# PROBLEM
Lines from the start of the data through the line containing "views should be scanned. |" must be given again exactly. Leave the others out.

Plain-text document sources:

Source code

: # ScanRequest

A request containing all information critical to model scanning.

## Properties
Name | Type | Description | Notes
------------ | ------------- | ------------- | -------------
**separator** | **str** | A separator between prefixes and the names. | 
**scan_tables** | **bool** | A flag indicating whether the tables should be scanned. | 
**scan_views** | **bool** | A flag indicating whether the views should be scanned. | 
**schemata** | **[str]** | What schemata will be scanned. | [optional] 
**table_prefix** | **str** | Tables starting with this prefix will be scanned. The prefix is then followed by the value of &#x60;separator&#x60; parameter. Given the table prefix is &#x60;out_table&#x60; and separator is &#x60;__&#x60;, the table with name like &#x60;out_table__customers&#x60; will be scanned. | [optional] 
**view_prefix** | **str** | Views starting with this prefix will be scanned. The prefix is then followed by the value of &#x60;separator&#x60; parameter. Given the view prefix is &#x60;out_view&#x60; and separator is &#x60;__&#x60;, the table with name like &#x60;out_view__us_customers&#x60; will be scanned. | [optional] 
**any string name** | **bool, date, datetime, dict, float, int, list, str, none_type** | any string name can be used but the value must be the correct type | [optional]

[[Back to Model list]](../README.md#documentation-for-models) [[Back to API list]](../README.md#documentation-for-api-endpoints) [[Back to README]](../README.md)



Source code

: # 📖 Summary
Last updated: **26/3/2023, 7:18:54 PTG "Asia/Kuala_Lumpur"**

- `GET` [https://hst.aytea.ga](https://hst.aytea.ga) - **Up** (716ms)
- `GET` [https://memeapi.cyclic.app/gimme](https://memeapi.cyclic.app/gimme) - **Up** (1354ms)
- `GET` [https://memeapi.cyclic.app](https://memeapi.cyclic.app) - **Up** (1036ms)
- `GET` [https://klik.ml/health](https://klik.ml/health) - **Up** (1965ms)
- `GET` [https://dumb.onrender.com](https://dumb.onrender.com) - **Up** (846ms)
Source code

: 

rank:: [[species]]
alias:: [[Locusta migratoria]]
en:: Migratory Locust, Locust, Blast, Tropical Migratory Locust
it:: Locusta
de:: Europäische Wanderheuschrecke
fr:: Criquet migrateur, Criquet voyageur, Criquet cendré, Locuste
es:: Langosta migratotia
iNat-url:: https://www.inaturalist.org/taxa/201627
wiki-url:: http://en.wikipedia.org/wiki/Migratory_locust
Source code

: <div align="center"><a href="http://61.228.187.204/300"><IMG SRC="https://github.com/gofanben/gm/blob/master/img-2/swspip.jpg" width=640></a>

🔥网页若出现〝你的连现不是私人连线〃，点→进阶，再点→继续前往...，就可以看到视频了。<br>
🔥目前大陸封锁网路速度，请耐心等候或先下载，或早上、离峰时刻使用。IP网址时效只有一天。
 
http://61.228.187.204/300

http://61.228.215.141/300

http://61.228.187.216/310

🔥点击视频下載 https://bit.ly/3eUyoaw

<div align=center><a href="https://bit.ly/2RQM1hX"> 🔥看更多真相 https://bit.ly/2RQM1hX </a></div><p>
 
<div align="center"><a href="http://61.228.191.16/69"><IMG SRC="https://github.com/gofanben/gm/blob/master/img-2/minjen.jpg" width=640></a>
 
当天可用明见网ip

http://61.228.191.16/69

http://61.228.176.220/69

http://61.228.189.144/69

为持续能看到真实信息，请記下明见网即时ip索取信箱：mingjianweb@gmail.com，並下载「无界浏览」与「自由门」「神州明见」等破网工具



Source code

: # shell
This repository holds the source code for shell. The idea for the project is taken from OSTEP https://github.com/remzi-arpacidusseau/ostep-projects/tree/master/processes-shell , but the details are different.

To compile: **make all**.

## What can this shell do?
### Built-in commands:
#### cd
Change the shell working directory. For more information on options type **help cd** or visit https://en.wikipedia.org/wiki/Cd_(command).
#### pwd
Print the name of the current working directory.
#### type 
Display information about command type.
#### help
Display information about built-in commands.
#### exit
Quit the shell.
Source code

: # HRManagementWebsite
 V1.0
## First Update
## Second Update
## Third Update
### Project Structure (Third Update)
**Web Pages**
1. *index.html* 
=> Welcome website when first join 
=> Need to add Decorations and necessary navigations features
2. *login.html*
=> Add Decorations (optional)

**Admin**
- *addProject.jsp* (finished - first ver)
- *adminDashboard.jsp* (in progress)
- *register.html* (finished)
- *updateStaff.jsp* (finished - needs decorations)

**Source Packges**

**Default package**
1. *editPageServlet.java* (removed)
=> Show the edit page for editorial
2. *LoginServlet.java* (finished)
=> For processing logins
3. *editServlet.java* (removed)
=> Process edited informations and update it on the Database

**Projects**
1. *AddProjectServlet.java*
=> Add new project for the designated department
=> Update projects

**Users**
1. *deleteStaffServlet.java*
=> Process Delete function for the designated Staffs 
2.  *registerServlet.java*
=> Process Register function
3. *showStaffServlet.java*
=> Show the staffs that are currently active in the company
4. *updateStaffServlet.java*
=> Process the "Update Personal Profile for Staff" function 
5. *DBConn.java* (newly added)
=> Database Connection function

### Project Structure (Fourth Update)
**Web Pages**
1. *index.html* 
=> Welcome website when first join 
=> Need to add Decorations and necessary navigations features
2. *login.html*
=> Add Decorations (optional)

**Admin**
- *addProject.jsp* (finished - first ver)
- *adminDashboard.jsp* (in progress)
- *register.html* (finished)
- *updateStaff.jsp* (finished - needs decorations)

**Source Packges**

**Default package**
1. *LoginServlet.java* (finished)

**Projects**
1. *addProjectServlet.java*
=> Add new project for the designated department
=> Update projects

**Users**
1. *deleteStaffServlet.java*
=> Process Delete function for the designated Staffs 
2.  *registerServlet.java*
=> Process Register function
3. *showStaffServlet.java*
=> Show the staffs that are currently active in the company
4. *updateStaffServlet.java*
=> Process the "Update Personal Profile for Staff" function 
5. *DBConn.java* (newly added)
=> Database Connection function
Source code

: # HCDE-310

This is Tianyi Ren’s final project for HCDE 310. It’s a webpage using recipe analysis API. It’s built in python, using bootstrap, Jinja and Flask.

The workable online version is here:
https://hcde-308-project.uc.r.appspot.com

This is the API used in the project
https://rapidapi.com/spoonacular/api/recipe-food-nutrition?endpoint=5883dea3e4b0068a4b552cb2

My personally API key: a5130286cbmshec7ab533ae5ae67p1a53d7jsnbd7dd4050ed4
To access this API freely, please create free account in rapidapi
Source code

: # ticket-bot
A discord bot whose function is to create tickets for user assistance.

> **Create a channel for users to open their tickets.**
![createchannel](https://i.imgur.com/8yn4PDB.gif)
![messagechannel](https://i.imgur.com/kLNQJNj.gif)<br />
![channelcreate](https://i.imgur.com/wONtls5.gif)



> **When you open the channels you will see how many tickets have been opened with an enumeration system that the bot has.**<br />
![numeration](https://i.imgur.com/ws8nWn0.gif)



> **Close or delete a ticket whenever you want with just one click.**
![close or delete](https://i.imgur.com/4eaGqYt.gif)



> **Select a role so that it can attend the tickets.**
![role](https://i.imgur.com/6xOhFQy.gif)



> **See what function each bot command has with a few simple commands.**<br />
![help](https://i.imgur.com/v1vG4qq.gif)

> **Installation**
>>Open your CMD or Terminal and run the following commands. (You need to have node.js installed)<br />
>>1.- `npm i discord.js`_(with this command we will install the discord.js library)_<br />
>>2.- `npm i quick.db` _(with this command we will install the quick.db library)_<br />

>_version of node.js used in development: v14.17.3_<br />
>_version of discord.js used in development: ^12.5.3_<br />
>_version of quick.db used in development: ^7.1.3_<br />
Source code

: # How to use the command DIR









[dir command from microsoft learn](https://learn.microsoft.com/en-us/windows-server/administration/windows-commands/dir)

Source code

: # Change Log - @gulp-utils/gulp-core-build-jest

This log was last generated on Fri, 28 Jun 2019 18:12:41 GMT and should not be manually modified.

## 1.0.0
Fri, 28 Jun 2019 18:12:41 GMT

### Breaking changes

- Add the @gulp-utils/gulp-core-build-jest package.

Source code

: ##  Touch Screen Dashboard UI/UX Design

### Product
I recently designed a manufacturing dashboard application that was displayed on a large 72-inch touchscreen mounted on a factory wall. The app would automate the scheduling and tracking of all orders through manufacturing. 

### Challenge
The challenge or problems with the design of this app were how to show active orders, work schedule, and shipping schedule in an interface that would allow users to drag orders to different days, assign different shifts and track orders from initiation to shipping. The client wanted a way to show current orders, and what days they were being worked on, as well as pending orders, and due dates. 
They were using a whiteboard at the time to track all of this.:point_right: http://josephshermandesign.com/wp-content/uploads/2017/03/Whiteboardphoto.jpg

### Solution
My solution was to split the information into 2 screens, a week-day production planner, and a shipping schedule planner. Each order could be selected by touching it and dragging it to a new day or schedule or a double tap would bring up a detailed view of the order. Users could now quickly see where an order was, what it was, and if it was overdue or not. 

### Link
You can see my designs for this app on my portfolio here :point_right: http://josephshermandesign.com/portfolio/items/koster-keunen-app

# EXPECTED OUTPUT
Source code

: # ScanRequest

A request containing all information critical to model scanning.

## Properties
Name | Type | Description | Notes
------------ | ------------- | ------------- | -------------
**separator** | **str** | A separator between prefixes and the names. | 
**scan_tables** | **bool** | A flag indicating whether the tables should be scanned. | 
**scan_views** | **bool** | A flag indicating whether the views should be scanned. | 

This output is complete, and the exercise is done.